From the monstrous mind of director Guillermo del Toro (PAN’S LABYRINTH; HELLBOY; CRIMSON PEAK) comes a romance beyond words and beyond humanity. THE SHAPE OF WATER was inspired by del Toro’s childhood daydreams of a more romantic CREATURE FROM THE BLACK LAGOON - and the result reflects a master at the top of his game.
As Elisa, Academy Award nominee Hawkins delivers a magnetic performance alongside co-star Doug Jones, the creature-actor extraordinaire seen in many del Toro films. Also featuring Academy Award winner Octavia Spencer, and nominees Michael Shannon and Richard Jenkins, THE SHAPE OF WATER won near-unanimous praise at the Venice and Toronto Film Festivals. Stylish, suspenseful, and romantic, it’s a sure-fire favorite of the holiday movie season.
Tommy Wiseau’s debut (and only) feature THE ROOM - a would-be epic about love, betrayal, and a room - has become a bona fide cult cinema icon in the decade since its release, playing midnight shows regularly around the world. Its fans adore it in ways not seen since THE ROCKY HORROR PICTURE SHOW. There’s just one problem: it’s completely, mind-blowingly bad, in idiosyncratic ways no Hollywood director could ever hope to achieve.
Based on the best-selling book by Greg Sestero (THE ROOM’s Mark), THE DISASTER ARTIST is not just a chronicle of the making of the world’s worst movie, but a portrait of an artist bent on realising his vision, and of a human being struggling to relate to his fellow man. Starring James Franco (who also directed, in character) as Wiseau, Dave Franco as Sestero, and a comic ensemble including Seth Rogen, Alison Brie, Zac Efron, and Melanie Griffith, it’s a weird, hilarious and touching story that received a standing ovation at its SXSW premiere.
If Tommy Wiseau is a modern-day Ed Wood, then THE DISASTER ARTIST is a modern-day answer to ED WOOD: a rousing love letter to filmmaking, to friendship, and to artistic vision - no matter how misguided.
It’s a lazy summer in 1983 Italy, and 17-year-old Elio (Timothée Chalamet) is passing the days at his family’s villa. Into this picture of contentment strides Oliver, a dashing postgraduate studying under Elio’s father and awakening passionate desire in Elio. As romance blooms between the two, Elio gains a new understanding of who he is.
A sumptuous romance in the sun-drenched Italian countryside, CALL ME BY YOUR NAME is the final chapter in director Luca Guadagnino’s “Desire” trilogy, following up on his similarly acclaimed I AM LOVE and A BIGGER SPLASH. Directing from a script co-written by legendary filmmaker James Ivory, Guadagnino gets personal in this gentle, intimate portrait of a summer that changes the film’s characters lives forever.

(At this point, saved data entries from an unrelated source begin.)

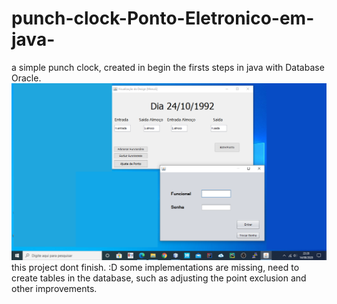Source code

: # punch-clock-Ponto-Eletronico-em-java-
a simple punch clock, created in begin the firsts steps in java with Database Oracle.
![screenshot](https://github.com/JhonnatanBrito/punch-clock-Ponto-Eletronico-em-java-/blob/master/screenshot.png)
this project dont finish. :D
some implementations are missing, need to create tables in the database,  such as adjusting the point exclusion and other improvements.
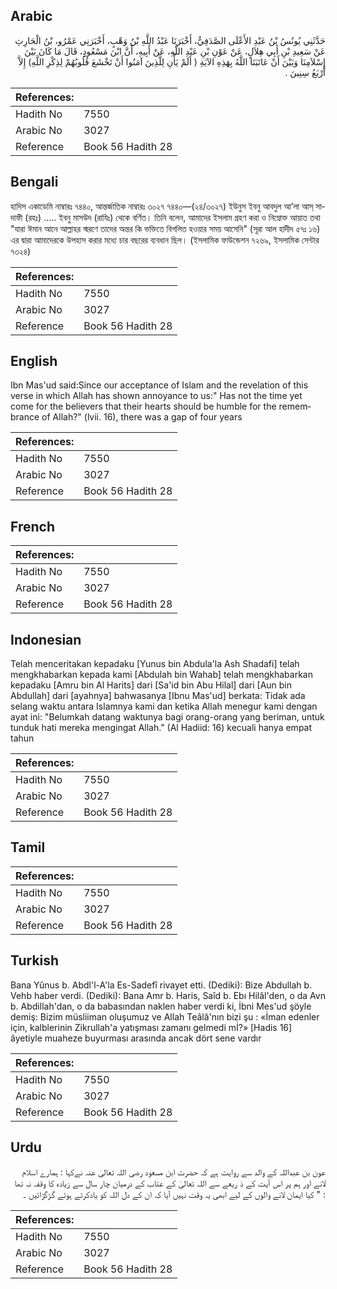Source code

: ## Arabic


<div dir="rtl" lang="ar" style={{fontSize:'larger',backgroundColor:'#f8f9fa',padding:20}}>
حَدَّثَنِي يُونُسُ بْنُ عَبْدِ الأَعْلَى الصَّدَفِيُّ، أَخْبَرَنَا عَبْدُ اللَّهِ بْنُ وَهْبٍ، أَخْبَرَنِي عَمْرُو، بْنُ الْحَارِثِ عَنْ سَعِيدِ بْنِ أَبِي هِلاَلٍ، عَنْ عَوْنِ بْنِ عَبْدِ اللَّهِ، عَنْ أَبِيهِ، أَنَّ ابْنَ مَسْعُودٍ، قَالَ مَا كَانَ بَيْنَ إِسْلاَمِنَا وَبَيْنَ أَنْ عَاتَبَنَا اللَّهُ بِهَذِهِ الآيَةِ ‏(‏ أَلَمْ يَأْنِ لِلَّذِينَ آمَنُوا أَنْ تَخْشَعَ قُلُوبُهُمْ لِذِكْرِ اللَّهِ‏)‏ إِلاَّ أَرْبَعُ سِنِينَ ‏.‏
</div>
<div style={{backgroundColor:'#f8f9fa',padding:20, marginBottom: 10}}><table> <thead> <tr> <th>References:</th> <th></th> </tr> </thead> <tbody><tr><td>Hadith No</td><td>7550</td></tr><tr><td>Arabic No</td><td>3027</td></tr><tr><td>Reference</td><td>Book 56 Hadith 28</td></tr></tbody></table></div>

## Bengali


<div dir="ltr" lang="bn" style={{fontSize:'larger',backgroundColor:'#f8f9fa',padding:20}}>
হাদিস একাডেমি নাম্বারঃ ৭৪৪০, আন্তর্জাতিক নাম্বারঃ ৩০২৭ ৭৪৪০—(২৪/৩০২৭) ইউনুস ইবনু আবদুল আ’লা আস্ সাদাফী (রহঃ) ..... ইবনু মাসউদ (রাযিঃ) থেকে বর্ণিত। তিনি বলেন, আমাদের ইসলাম গ্রহণ করা ও নিম্নোক্ত আয়াত তথা "যারা ঈমান আনে আল্লাহর স্মরণে তাদের অন্তর কি ভক্তিতে বিগলিত হওয়ার সময় আসেনি" (সূরা আল হাদীদ ৫৭ঃ ১৬) এর দ্বারা আমাদেরকে উপহাস করার মধ্যে চার বছরের ব্যবধান ছিল। (ইসলামিক ফাউন্ডেশন ৭২৬৯, ইসলামিক সেন্টার ৭৩২৪)
</div>
<div style={{backgroundColor:'#f8f9fa',padding:20, marginBottom: 10}}><table> <thead> <tr> <th>References:</th> <th></th> </tr> </thead> <tbody><tr><td>Hadith No</td><td>7550</td></tr><tr><td>Arabic No</td><td>3027</td></tr><tr><td>Reference</td><td>Book 56 Hadith 28</td></tr></tbody></table></div>

## English


<div dir="ltr" lang="en" style={{fontSize:'larger',backgroundColor:'#f8f9fa',padding:20}}>
Ibn Mas'ud said:Since our acceptance of Islam and the revelation of this verse in which Allah has shown annoyance to us:" Has not the time yet come for the believers that their hearts should be humble for the remembrance of Allah?" (lvii. 16), there was a gap of four years
</div>
<div style={{backgroundColor:'#f8f9fa',padding:20, marginBottom: 10}}><table> <thead> <tr> <th>References:</th> <th></th> </tr> </thead> <tbody><tr><td>Hadith No</td><td>7550</td></tr><tr><td>Arabic No</td><td>3027</td></tr><tr><td>Reference</td><td>Book 56 Hadith 28</td></tr></tbody></table></div>

## French


<div dir="ltr" lang="fr" style={{fontSize:'larger',backgroundColor:'#f8f9fa',padding:20}}>

</div>
<div style={{backgroundColor:'#f8f9fa',padding:20, marginBottom: 10}}><table> <thead> <tr> <th>References:</th> <th></th> </tr> </thead> <tbody><tr><td>Hadith No</td><td>7550</td></tr><tr><td>Arabic No</td><td>3027</td></tr><tr><td>Reference</td><td>Book 56 Hadith 28</td></tr></tbody></table></div>

## Indonesian


<div dir="ltr" lang="id" style={{fontSize:'larger',backgroundColor:'#f8f9fa',padding:20}}>
Telah menceritakan kepadaku [Yunus bin Abdula'la Ash Shadafi] telah mengkhabarkan kepada kami [Abdulah bin Wahab] telah mengkhabarkan kepadaku [Amru bin Al Harits] dari [Sa'id bin Abu Hilal] dari [Aun bin Abdullah] dari [ayahnya] bahwasanya [Ibnu Mas'ud] berkata: Tidak ada selang waktu antara Islamnya kami dan ketika Allah menegur kami dengan ayat ini: "Belumkah datang waktunya bagi orang-orang yang beriman, untuk tunduk hati mereka mengingat Allah." (Al Hadiid: 16) kecuali hanya empat tahun
</div>
<div style={{backgroundColor:'#f8f9fa',padding:20, marginBottom: 10}}><table> <thead> <tr> <th>References:</th> <th></th> </tr> </thead> <tbody><tr><td>Hadith No</td><td>7550</td></tr><tr><td>Arabic No</td><td>3027</td></tr><tr><td>Reference</td><td>Book 56 Hadith 28</td></tr></tbody></table></div>

## Tamil


<div dir="ltr" lang="ta" style={{fontSize:'larger',backgroundColor:'#f8f9fa',padding:20}}>

</div>
<div style={{backgroundColor:'#f8f9fa',padding:20, marginBottom: 10}}><table> <thead> <tr> <th>References:</th> <th></th> </tr> </thead> <tbody><tr><td>Hadith No</td><td>7550</td></tr><tr><td>Arabic No</td><td>3027</td></tr><tr><td>Reference</td><td>Book 56 Hadith 28</td></tr></tbody></table></div>

## Turkish


<div dir="ltr" lang="tr" style={{fontSize:'larger',backgroundColor:'#f8f9fa',padding:20}}>
Bana Yûnus b. Abdl'l-A'la Es-Sadefî rivayet etti. (Dediki): Bize Abdullah b. Vehb haber verdi. (Dediki): Bana Amr b. Haris, Saîd b. Ebı Hilâl'den, o da Avn b. Abdillah'dan, o da babasından naklen haber verdi ki, İbni Mes'ud şöyle demiş: Bizim müsliiman oluşumuz ve Allah Teâlâ'nın bizi şu : «İman edenler için, kalblerinin Zikrullah'a yatışması zamanı gelmedi mİ?» [Hadis 16] âyetiyle muaheze buyurması arasında ancak dört sene vardır
</div>
<div style={{backgroundColor:'#f8f9fa',padding:20, marginBottom: 10}}><table> <thead> <tr> <th>References:</th> <th></th> </tr> </thead> <tbody><tr><td>Hadith No</td><td>7550</td></tr><tr><td>Arabic No</td><td>3027</td></tr><tr><td>Reference</td><td>Book 56 Hadith 28</td></tr></tbody></table></div>

## Urdu


<div dir="rtl" lang="ur" style={{fontSize:'larger',backgroundColor:'#f8f9fa',padding:20}}>
عون بن عبداللہ کے والد سے روایت ہے کہ حضرت ابن مسعود رضی اللہ تعالیٰ عنہ نےکہا : ہمارے اسلام لانے اور ہم پر اس آیت کے ذ ریعے سے اللہ تعالیٰ کے عتاب کے درمیان چار سال سے زیادہ کا وقفہ نہ تھا : " کیا ایمان لانے والوں کے لیے ابھی یہ وقت نہیں آیا کہ ان کے دل اللہ کو یادکرتے ہوئے گڑگڑائیں ۔
</div>
<div style={{backgroundColor:'#f8f9fa',padding:20, marginBottom: 10}}><table> <thead> <tr> <th>References:</th> <th></th> </tr> </thead> <tbody><tr><td>Hadith No</td><td>7550</td></tr><tr><td>Arabic No</td><td>3027</td></tr><tr><td>Reference</td><td>Book 56 Hadith 28</td></tr></tbody></table></div>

Featuring captivating performances by Armie Hammer (THE SOCIAL NETWORK), Michael Stuhlbarg (A SERIOUS MAN), and breakout lead Chalamet, CALL ME BY YOUR NAME explores first love and self-discovery with disarming honesty. From the depths of heartbreak to the heights of joy, it’s a story of coming out and coming of age that critics and audiences can’t help but fall in love with.
Twelve-year-old Miguel dreams of strumming his guitar to stardom like his hero, legendary musician Ernesto de la Cruz. But his family has banned music for generations, for reasons long forgotten. Together with his dog Dante, Miguel travels to the Land of the Dead to seek his idol, meeting a host of strange and skeletal characters and uncovering a hundred-year family mystery along the way.
The latest from the visionaries at Pixar Animation Studios, COCO invites audiences to visit a realm of skeletons and sugar skulls inspired by the Mexican Dia de los Muertos festival. Academy Award-nominated director Lee Unkrich (TOY STORY 3), screenwriter Adrian Molina, and a talented voice cast (including Gael García Bernal, Benjamin Bratt, and Edward James Olmos) breathe colorful, energetic life into Miguel, Dante, and their somewhat deceased new friends.
A dazzling whirlwind of music and imagination for all ages, COCO is a wild and vibrant journey into life beyond death, and the music that drives life.